We picked our way over four more low spots with water rushing right beneath us, and then hopped rock to rock to reach the wet sand of the arm of Cape Cod.
No definitive path led to the lighthouse.  Most likely it is only visited by a few brave or crazy souls, and the central area was still covered by several inches of water from an ocean inlet.  We jumped from soggy seaweed patch to soggy seaweed patch to navigate our way to the Atlantic beach front and see the Wood End Lighthouse close up.
The seagulls act as if it is an imposition
for them to move as we head back.
Unlike others, it wasn't too impressive.  Set back from the water, it was surrounded by wild rose bushes and poison ivy... lots of poison ivy, mostly small low-growing plants with brilliant scarlet leaves.  We were up close and personal going back since we missed any path to the breakwater and foraged our way across the whole arm to the bay side.  We will only hope that wearing long pants and socks, stepping around the small low-growing plants, and showering thoroughly with soap will prevent any residual effects.
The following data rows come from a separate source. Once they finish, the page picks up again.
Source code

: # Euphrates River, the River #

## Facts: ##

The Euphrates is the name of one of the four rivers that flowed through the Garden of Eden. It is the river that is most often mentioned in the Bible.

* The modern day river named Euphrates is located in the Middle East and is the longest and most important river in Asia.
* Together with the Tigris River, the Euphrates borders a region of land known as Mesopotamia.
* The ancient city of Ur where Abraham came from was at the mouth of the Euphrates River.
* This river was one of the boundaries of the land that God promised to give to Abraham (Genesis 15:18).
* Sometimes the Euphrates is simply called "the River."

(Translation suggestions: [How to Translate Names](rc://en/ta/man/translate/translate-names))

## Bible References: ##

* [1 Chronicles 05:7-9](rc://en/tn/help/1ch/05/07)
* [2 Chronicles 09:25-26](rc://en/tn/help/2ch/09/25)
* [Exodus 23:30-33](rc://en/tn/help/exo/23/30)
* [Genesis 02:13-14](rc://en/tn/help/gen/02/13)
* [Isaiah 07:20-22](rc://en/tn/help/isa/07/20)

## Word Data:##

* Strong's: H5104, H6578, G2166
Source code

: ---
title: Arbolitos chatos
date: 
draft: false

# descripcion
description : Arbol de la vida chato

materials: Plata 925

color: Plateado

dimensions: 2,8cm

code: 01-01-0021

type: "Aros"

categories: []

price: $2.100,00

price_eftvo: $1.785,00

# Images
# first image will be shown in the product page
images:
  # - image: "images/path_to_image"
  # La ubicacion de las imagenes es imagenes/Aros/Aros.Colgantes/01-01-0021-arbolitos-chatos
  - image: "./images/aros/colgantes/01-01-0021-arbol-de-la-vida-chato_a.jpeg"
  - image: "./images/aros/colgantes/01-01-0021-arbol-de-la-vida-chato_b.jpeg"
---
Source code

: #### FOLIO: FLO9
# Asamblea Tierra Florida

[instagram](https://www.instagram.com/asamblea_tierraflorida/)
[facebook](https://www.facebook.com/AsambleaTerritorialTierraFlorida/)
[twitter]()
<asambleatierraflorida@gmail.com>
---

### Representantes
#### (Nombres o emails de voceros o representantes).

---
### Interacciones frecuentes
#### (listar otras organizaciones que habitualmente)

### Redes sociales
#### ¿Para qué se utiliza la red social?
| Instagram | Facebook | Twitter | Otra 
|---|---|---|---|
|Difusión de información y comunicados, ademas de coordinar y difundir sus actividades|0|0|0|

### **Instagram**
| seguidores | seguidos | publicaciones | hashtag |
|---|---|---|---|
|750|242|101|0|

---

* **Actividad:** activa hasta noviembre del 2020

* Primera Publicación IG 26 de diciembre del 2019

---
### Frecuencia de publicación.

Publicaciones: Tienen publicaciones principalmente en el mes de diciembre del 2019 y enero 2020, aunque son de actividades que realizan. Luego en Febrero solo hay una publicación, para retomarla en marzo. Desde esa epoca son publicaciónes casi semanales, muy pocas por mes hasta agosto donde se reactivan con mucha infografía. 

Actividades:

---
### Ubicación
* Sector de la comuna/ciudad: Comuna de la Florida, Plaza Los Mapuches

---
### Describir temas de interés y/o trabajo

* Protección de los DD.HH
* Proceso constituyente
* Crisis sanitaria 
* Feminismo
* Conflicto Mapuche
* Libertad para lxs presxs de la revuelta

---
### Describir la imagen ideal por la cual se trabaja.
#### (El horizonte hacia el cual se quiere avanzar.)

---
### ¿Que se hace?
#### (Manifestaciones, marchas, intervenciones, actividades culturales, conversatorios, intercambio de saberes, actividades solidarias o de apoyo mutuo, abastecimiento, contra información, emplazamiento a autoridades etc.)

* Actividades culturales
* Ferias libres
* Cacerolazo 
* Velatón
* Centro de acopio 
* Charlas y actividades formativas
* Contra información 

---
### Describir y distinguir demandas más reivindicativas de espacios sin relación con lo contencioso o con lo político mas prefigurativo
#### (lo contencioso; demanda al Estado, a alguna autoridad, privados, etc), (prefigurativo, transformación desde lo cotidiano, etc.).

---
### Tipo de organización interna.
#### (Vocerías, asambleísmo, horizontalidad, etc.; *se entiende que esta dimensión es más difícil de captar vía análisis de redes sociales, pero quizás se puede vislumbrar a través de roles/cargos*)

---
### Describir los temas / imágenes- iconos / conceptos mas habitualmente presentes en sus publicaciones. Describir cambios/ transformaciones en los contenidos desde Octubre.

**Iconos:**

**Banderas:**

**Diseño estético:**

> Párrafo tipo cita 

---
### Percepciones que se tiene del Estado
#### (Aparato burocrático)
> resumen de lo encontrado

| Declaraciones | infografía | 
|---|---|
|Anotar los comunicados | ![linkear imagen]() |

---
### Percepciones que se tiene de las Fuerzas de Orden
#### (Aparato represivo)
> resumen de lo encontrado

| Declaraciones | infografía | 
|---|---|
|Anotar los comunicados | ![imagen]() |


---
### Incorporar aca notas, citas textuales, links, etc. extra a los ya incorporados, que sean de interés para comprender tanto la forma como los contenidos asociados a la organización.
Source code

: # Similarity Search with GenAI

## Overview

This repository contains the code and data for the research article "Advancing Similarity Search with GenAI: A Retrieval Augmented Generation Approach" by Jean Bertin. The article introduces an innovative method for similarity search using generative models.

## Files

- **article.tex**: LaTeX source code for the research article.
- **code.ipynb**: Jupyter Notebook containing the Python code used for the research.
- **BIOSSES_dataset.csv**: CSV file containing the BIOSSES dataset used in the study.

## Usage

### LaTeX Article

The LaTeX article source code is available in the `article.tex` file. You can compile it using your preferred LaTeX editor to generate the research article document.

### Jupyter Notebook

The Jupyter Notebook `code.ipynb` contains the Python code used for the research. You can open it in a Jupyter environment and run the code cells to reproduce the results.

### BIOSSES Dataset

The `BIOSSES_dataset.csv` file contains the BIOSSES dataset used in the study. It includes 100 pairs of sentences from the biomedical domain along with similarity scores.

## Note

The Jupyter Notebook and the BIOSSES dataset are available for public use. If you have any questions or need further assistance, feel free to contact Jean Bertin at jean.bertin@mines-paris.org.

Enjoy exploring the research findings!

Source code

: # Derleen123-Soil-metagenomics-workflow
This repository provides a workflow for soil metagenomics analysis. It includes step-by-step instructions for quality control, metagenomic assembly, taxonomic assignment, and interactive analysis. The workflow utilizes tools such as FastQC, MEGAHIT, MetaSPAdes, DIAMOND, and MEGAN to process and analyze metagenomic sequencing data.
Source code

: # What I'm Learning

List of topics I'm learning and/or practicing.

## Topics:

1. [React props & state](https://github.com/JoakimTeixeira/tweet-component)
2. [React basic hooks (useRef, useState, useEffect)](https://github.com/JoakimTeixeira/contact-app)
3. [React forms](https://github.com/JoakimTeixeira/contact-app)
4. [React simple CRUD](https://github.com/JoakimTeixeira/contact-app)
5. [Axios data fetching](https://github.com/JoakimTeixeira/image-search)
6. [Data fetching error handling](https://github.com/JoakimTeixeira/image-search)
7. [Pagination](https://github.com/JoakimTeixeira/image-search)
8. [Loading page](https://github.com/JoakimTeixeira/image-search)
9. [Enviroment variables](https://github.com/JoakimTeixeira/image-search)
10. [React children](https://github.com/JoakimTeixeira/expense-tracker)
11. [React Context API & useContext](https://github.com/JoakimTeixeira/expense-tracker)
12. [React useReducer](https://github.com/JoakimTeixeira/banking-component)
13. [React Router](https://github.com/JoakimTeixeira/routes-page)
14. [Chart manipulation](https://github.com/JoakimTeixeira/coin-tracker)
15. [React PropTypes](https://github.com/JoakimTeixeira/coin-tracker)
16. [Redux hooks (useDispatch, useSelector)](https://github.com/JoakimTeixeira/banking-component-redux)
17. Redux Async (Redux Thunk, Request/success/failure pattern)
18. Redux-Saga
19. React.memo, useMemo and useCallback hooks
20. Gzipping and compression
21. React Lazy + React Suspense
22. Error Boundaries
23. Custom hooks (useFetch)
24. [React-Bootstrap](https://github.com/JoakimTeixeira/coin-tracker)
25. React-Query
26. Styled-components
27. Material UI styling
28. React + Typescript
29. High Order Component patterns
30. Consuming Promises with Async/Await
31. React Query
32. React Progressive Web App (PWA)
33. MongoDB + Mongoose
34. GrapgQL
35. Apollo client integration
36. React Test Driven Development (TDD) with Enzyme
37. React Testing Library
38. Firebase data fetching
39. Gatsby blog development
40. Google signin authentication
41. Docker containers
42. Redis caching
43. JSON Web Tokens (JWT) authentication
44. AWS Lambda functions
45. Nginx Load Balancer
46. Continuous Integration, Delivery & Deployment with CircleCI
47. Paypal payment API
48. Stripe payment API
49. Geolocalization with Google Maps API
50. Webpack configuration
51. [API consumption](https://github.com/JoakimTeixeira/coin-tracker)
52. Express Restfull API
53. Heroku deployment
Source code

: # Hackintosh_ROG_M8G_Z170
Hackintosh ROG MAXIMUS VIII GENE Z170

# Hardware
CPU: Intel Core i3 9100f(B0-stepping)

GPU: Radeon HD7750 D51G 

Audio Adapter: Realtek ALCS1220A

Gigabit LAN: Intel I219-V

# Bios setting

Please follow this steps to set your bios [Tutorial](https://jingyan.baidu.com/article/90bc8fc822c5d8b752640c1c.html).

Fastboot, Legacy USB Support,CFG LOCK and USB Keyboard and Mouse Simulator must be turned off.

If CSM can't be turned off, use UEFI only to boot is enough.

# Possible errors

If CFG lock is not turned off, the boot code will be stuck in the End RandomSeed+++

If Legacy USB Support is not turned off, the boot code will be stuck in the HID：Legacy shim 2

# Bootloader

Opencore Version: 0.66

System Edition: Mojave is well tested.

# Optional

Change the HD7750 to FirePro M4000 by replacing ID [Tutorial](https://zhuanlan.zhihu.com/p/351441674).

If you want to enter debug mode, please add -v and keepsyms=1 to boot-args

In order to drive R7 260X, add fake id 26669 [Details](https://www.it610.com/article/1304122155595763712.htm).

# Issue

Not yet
As we walked along the beach on the ocean side, we found another lobster buoy.  That makes five--all different--so Andy will have an interesting craft project for the winter.  That and his plan to reproduce the formal gardens of John Adams's house in our backyard will give him plenty to do.
Few visitors make it across the breakwater to see the Wood
End Lighthouse close up.
It was 3:30 p.m. by the time we headed back over the breakwater.  The sun sank lower behind us as we crossed the half mile of boulders.  Gulls sat on the rocks ahead of us and only left one by one as we stepped one rock away.  Black and white ducks bobbed in the water below us, and many more rocks on the breakwater were covered with broken and crushed shells.  It must have been early Thanksgiving dinner for somebody... or a lot of somebodies.

When we head back to the mainland, a sand bar appears near
the breakwater as the tide goes out in the late afternoon.
We moved faster going back, even with Andy holding me and the buoy.  It would have taken me hours without his hand for support; I was already tired.
But tide made the big difference.  With the water now five or six feet lower and the rock surfaces now dry, we couldn't identify the low spots of our trek out from two-and-a-half hours earlier.Our last excursion of the day was out to the Life Saving Station, where rescuers checked day and night for boats lost at sea or in imminent danger.  The U.S. Lifesaving Service performed rescues off the Outer Cape from 13 stations built to house the surfmen and their rescue equipment and to provide temporary shelter for rescued shipwreck victims.  Old Harbor was built in 1897, and later used by the Coast Guard until it was decommissioned in 1949.  This structure, originally located in Chatham where it was threatened by erosion, was floated by barge in 1977 to Provincetown Harbor.  There it weathered the infamous "Storm of '78" on Race Point.  Significantly rehabilitated in 2009, it is now being furnished as it looked in 1900.
Old Harbor, the U.S. Life Saving Station, houses a museum
dedicated to those who rescued others in danger at sea.
The tours ended at 4:00 p.m., so we missed the timing, but the view of the beach was beautiful in the late afternoon sun.  If our day of challenges had been less strenuous, I could easily have stayed and walked along the water for more than ten minutes.
Instead, dinner beckoned.  It was Thirsty Thursday at Guapo's Tortilla Shack.  We headed back to the bar.   "I love to see people come back," said Steve, the floor manager, "especially since you try something different every time."  By now he knew us by name.
Waitress and bar tender Katie greeted us for the third night and introduced us to Andrew, our sever.  "You're the travelers," said owner Donna, joining Andrew in conversation.  "I've heard a lot about you!"
"Uh, Oh!" we joked in unison and then chatted with the congenial owner and staff.
Later I told Andy, "It's a good that there isn't a Guapo's Tortilla Shack in Trumbull.  I'd be way too comfortable!"
He laughed; he totally agreed.
We sat back and took the last bites of our scrumptious Mexican chiruzos dessert.  Dipping my sugared donut stick in the sauce of honey and chocolate, I thought, this is the life!   What a delicious reward for challenges overcome.